(Beginning of Dataset records)

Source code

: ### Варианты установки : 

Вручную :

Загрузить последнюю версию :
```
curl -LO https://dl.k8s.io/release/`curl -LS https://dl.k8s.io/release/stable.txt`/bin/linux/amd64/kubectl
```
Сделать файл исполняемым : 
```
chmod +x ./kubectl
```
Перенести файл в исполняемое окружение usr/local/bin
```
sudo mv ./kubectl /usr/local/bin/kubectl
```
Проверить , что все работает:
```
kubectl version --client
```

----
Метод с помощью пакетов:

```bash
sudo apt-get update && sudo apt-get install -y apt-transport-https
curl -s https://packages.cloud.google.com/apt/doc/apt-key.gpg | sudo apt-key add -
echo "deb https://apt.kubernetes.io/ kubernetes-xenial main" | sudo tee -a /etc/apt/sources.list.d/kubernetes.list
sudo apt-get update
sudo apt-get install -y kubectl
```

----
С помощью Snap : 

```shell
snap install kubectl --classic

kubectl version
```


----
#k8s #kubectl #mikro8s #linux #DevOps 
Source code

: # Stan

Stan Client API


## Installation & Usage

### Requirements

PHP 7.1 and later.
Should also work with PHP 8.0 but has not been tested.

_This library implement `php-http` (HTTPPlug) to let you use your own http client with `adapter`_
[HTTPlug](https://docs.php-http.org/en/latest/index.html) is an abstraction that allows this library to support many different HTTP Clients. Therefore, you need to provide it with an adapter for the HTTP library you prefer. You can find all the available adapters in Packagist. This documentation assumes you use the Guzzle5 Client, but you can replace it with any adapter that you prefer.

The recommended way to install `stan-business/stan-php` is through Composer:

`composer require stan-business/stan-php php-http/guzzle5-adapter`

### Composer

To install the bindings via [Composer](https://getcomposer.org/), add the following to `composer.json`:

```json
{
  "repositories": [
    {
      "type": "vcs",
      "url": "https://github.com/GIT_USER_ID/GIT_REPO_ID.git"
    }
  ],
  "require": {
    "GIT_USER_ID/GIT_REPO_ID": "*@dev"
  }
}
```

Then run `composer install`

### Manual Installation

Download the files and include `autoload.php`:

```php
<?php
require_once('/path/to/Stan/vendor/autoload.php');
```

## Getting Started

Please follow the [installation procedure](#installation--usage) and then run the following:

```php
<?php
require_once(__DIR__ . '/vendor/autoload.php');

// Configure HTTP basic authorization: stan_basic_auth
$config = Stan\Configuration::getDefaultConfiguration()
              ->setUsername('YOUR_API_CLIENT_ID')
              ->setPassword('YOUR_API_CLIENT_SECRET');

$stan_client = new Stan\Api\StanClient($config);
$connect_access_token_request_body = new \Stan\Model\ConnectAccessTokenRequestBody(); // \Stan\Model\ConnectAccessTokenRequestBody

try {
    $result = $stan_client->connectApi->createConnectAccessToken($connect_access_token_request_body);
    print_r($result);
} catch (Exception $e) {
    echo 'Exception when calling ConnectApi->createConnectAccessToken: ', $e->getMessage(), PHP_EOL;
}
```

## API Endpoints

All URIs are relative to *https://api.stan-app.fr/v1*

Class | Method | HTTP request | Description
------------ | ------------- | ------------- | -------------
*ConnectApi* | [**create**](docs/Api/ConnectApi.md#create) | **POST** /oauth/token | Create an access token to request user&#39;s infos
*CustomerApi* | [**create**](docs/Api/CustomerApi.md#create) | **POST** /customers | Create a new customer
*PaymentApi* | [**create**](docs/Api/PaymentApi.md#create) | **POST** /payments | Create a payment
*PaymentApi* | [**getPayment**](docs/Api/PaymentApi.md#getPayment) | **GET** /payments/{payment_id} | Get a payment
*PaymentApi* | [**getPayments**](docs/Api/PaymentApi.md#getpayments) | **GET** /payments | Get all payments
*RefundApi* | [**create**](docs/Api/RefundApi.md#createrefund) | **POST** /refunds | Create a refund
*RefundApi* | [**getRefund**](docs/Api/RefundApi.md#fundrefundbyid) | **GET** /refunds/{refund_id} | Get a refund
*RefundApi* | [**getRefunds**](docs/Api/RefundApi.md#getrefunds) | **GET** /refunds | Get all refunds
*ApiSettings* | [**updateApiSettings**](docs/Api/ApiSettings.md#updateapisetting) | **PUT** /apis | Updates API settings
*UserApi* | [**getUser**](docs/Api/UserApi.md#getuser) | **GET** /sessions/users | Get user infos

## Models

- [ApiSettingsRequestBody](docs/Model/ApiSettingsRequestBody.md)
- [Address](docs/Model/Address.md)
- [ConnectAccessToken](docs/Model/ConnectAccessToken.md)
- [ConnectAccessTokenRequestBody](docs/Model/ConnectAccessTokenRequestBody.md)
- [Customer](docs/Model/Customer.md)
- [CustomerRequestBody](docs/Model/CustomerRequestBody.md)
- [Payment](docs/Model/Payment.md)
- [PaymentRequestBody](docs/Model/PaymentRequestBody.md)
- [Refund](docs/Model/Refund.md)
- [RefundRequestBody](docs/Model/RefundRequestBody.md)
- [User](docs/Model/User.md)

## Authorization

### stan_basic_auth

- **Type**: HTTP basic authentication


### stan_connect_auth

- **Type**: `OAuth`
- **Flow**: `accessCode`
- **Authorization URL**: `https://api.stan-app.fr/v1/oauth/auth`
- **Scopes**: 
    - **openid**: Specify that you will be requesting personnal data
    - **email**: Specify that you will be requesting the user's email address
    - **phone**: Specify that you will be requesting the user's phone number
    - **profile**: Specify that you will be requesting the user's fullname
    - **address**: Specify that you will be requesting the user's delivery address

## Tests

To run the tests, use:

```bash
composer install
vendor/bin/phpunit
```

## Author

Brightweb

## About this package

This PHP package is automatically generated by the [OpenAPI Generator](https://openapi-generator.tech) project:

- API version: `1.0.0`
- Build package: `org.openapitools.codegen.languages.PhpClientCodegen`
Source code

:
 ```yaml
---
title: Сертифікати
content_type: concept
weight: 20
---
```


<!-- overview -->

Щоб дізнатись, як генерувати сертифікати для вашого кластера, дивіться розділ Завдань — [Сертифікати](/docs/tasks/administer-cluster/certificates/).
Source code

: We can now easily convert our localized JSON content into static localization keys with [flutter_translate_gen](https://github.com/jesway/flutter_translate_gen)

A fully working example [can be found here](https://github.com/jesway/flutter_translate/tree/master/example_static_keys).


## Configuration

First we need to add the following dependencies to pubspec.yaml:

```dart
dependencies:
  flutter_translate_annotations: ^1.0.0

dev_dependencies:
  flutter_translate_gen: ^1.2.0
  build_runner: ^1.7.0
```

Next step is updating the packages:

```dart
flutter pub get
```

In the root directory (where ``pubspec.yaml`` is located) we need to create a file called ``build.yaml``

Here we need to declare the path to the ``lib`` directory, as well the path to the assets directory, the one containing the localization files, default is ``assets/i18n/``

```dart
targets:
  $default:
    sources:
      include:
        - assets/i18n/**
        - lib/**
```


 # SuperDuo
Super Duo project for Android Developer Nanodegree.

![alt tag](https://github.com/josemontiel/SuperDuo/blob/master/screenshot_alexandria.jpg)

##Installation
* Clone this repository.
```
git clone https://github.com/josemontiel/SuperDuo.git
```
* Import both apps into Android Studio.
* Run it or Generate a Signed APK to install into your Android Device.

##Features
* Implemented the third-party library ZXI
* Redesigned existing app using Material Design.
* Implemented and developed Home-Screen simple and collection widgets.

(End of Dataset records)

Task directions »
Lines that hold the word "localization" are the ones to copy from the entries above.

Written answer »
: We can now easily convert our localized JSON content into static localization keys with [flutter_translate_gen](https://github.com/jesway/flutter_translate_gen)
Here we need to declare the path to the ``lib`` directory, as well the path to the assets directory, the one containing the localization files, default is ``assets/i18n/``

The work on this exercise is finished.